Comprendre les enjeux de l'agriculture

L’OCDE et la FAO anticipent des hausses de la production et de la demande de viande dans les pays émergents. Afin de combattre la malnutrition, la FAO et d’autres organisations mondiales encouragent la consommation de produits carnés et laitiers. Mais pour atténuer le dérèglement climatique, ces mêmes organisations internationales vilipendent l’élevage, émetteurs de gaz à effet de serre !  

L’Inde, son 1,4 milliard d’habitants et ses centaines de millions d’agriculteurs est le modèle de souveraineté alimentaire pris en exemple dans le monde. Le régime alimentaire des Indiens est en très grande partie végétarien.

Pour autant, la consommation de produits carnés et laitiers est appelée à croître comme dans tous les autres pays émergents. A l’horizon de 2032, 15 % de viande de volaille  et 10 % de viande bovine en plus seraient consommées dans le monde, selon l’Organisation de coopération et de développement économique (OCDE).

Dans dix ans, la viande de volaille compterait pour 41 % des apports en protéines animales en Inde, au Pakistan, dans les philippines et au Vietnam notamment, souligne l’OCDE.

Chaque année, la consommation de viande et de protéines animales par habitant croît dans les pays émergents.
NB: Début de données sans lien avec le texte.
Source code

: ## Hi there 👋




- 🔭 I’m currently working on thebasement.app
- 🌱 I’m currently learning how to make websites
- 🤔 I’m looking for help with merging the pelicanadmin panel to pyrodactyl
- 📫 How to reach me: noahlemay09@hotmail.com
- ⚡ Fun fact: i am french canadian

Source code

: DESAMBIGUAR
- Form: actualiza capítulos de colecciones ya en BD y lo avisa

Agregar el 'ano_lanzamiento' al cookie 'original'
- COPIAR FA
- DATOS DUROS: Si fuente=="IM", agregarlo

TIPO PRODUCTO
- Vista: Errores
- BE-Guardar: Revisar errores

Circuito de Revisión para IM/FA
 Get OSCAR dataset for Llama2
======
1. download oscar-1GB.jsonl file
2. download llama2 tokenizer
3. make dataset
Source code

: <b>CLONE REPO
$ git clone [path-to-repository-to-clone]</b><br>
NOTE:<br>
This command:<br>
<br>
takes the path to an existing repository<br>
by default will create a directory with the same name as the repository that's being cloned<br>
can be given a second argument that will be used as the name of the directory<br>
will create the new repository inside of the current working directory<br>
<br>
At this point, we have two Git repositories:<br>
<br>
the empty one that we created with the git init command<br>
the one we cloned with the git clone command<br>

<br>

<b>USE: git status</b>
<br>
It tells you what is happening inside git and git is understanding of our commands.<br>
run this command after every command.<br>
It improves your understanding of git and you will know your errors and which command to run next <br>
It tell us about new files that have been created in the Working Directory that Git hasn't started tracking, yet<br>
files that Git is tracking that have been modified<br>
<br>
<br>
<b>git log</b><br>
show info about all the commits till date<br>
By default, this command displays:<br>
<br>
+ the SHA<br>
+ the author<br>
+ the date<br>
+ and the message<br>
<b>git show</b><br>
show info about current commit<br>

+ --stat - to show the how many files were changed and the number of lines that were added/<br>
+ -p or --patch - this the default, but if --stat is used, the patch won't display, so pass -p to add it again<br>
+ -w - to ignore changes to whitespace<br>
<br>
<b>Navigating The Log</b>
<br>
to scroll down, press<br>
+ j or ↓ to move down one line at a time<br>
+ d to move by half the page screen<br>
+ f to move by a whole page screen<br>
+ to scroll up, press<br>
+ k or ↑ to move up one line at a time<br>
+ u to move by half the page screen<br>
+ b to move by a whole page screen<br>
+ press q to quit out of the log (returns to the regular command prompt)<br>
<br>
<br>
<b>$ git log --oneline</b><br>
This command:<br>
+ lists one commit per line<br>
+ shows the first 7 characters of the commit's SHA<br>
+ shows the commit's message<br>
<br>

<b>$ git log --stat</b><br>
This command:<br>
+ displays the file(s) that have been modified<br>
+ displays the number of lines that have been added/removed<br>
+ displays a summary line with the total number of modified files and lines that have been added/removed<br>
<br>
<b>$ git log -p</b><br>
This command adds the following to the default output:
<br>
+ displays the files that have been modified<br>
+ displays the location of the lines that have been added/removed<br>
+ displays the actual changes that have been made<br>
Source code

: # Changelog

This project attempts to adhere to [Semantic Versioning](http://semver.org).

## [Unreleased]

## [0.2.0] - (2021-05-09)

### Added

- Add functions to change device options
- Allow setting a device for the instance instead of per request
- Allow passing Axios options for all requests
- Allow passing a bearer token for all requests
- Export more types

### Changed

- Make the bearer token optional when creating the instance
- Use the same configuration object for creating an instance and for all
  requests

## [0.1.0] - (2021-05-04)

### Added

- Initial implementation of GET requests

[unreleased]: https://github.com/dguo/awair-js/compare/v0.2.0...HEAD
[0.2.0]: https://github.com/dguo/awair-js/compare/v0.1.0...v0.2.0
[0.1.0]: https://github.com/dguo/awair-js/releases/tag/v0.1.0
Ses moteurs sont la croissance démographique et l’augmentation du pouvoir d’achat des classes moyennes.

La hausse des revenus pousse aussi les consommateurs à changer leurs habitudes alimentaires en achetant plus de viande de volaille, de viande bovine et de viande porcine (dans les pays qui ne sont pas de confession musulmane) au détriment de la viande ovine, pas très attractive.

A l’échelle mondiale, la consommation moyenne de viande par habitant aura progressé de 700 g par an d’ici 2032. Elle atteindra 28,8 kg, selon l’OCDE. En pourcents, la hausse sera plus forte dans les pays en développement puisque la consommation de viande aura augmenté de 9,6 % en dix ans contre 2 % dans les pays riches.

A l’horizon de 2032, la consommation de viande sera alors en moyenne de 22,9 kilogrammes équivalent carcasse (Kg éc) par habitant dans les pays émergents, selon l’OCDE. Cependant, cette moyenne masque de fortes disparités.

Si on se concentre sur la seule viande bovine, moins de 4-5 kilogrammes par habitant sont consommés chaque année dans les pays les plus pauvres (Egypte, Pakistan). Elle sera supérieure à 16-17 kg parmi les pays de l’OCDE (jusqu’à 30 Kg aux Etats-Unis).

La consommation de viande et de produits laitiers est promue par la FAO et les autres organisations internationales en pointes pour combattre la malnutrition. L’enjeu : équilibrer le régime alimentaire des populations malnutries.

Pour autant, ces mêmes organisations internationales les activités d’élevage et l’essor des échanges commerciaux de produits animaux, émetteurs de gaz à effet de serre.

Mais tous les pays n’ont pas les moyens d’être souverains sur leur sol pour couvrir les besoins de leur population! Et la guerre en Ukraine a mis en exergue leur faiblesse dans la douleur.

Continent africain aux pratiques vertueuses menacées

En Afrique, l’élevage africain devra produire plus de viande pour nourrir 2 milliards d’hommes en 2050.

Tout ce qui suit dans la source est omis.